----- DATA
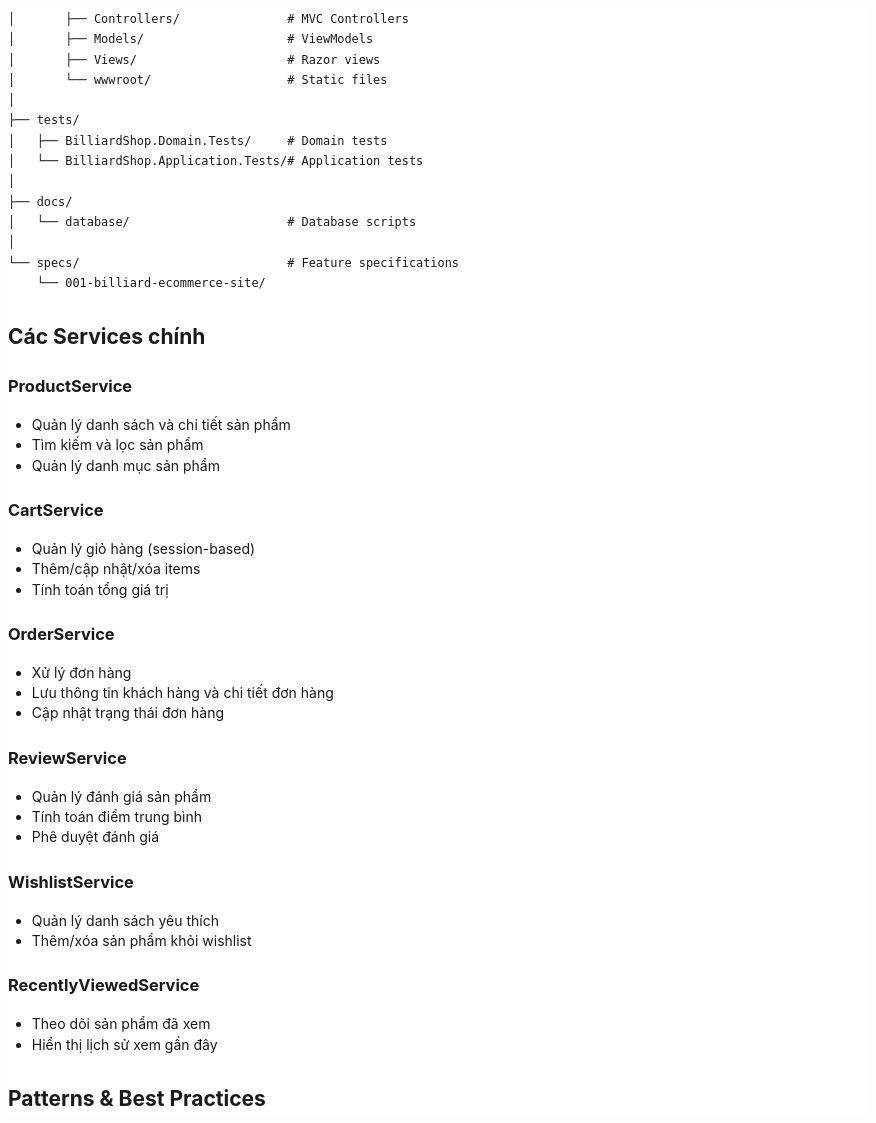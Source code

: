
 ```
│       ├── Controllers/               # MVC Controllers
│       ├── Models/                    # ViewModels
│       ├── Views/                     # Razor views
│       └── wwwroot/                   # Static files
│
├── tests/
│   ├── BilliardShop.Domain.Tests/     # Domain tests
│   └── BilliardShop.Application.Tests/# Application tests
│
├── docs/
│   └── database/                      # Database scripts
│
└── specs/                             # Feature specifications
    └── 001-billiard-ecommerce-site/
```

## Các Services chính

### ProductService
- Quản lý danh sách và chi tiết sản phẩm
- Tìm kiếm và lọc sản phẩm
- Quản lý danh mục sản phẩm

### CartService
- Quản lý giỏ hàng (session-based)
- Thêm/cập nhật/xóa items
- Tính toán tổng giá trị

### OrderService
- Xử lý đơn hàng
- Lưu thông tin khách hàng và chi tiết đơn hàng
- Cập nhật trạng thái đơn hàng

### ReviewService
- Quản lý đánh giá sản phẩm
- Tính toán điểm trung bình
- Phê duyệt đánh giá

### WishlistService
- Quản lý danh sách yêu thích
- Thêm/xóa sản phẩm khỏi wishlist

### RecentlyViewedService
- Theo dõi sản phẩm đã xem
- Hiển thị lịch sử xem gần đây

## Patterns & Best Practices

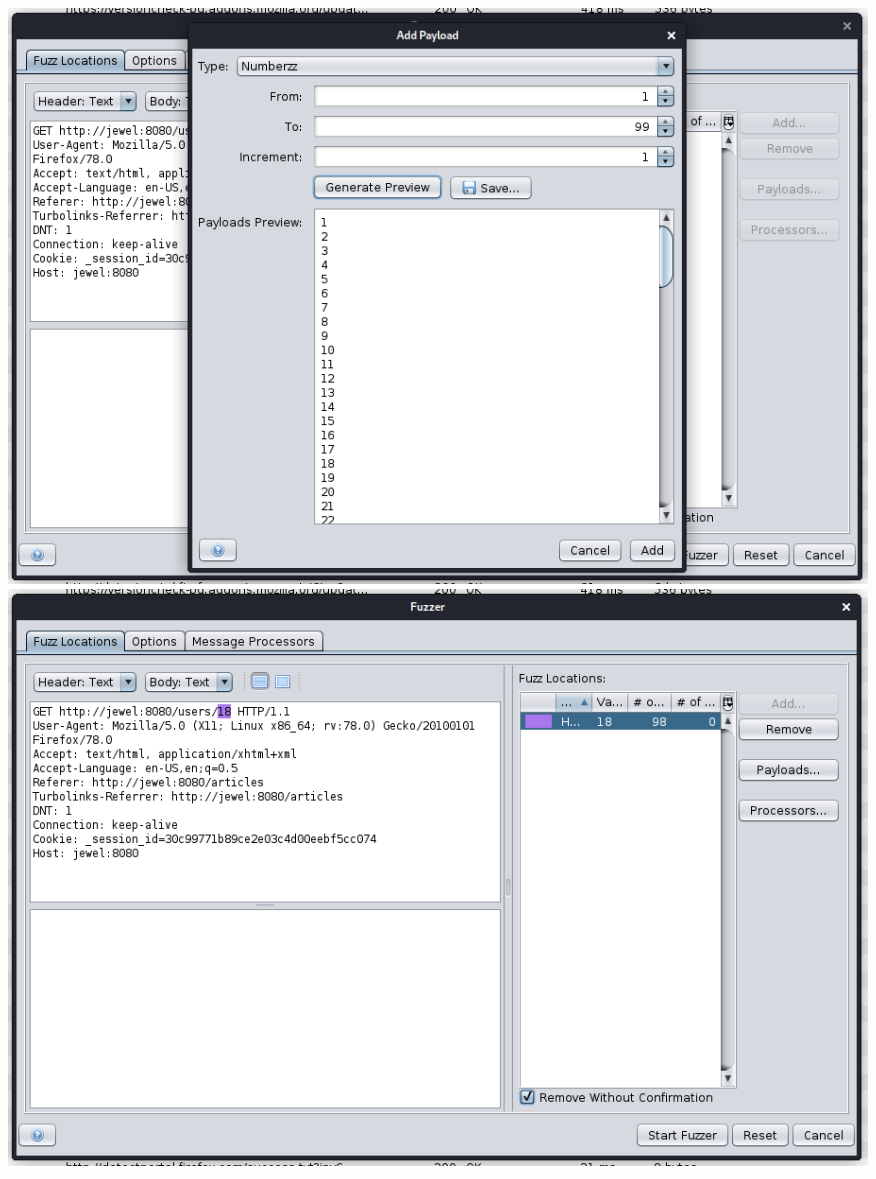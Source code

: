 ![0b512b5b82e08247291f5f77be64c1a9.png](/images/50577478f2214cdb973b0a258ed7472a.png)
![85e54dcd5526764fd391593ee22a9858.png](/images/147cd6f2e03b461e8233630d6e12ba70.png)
----------
## [TASK TO COMPLETE]
Write the records out again exactly; none of the pictures belong in the copy.

## [SOLUTION TO THE PROBLEM]
Source code

:
 ```
│       ├── Controllers/               # MVC Controllers
│       ├── Models/                    # ViewModels
│       ├── Views/                     # Razor views
│       └── wwwroot/                   # Static files
│
├── tests/
│   ├── BilliardShop.Domain.Tests/     # Domain tests
│   └── BilliardShop.Application.Tests/# Application tests
│
├── docs/
│   └── database/                      # Database scripts
│
└── specs/                             # Feature specifications
    └── 001-billiard-ecommerce-site/
```

## Các Services chính

### ProductService
- Quản lý danh sách và chi tiết sản phẩm
- Tìm kiếm và lọc sản phẩm
- Quản lý danh mục sản phẩm

### CartService
- Quản lý giỏ hàng (session-based)
- Thêm/cập nhật/xóa items
- Tính toán tổng giá trị

### OrderService
- Xử lý đơn hàng
- Lưu thông tin khách hàng và chi tiết đơn hàng
- Cập nhật trạng thái đơn hàng

### ReviewService
- Quản lý đánh giá sản phẩm
- Tính toán điểm trung bình
- Phê duyệt đánh giá

### WishlistService
- Quản lý danh sách yêu thích
- Thêm/xóa sản phẩm khỏi wishlist

### RecentlyViewedService
- Theo dõi sản phẩm đã xem
- Hiển thị lịch sử xem gần đây

## Patterns & Best Practices

Source code

: ![0b512b5b82e08247291f5f77be64c1a9.png](/images/50577478f2214cdb973b0a258ed7472a.png)
![85e54dcd5526764fd391593ee22a9858.png](/images/147cd6f2e03b461e8233630d6e12ba70.png)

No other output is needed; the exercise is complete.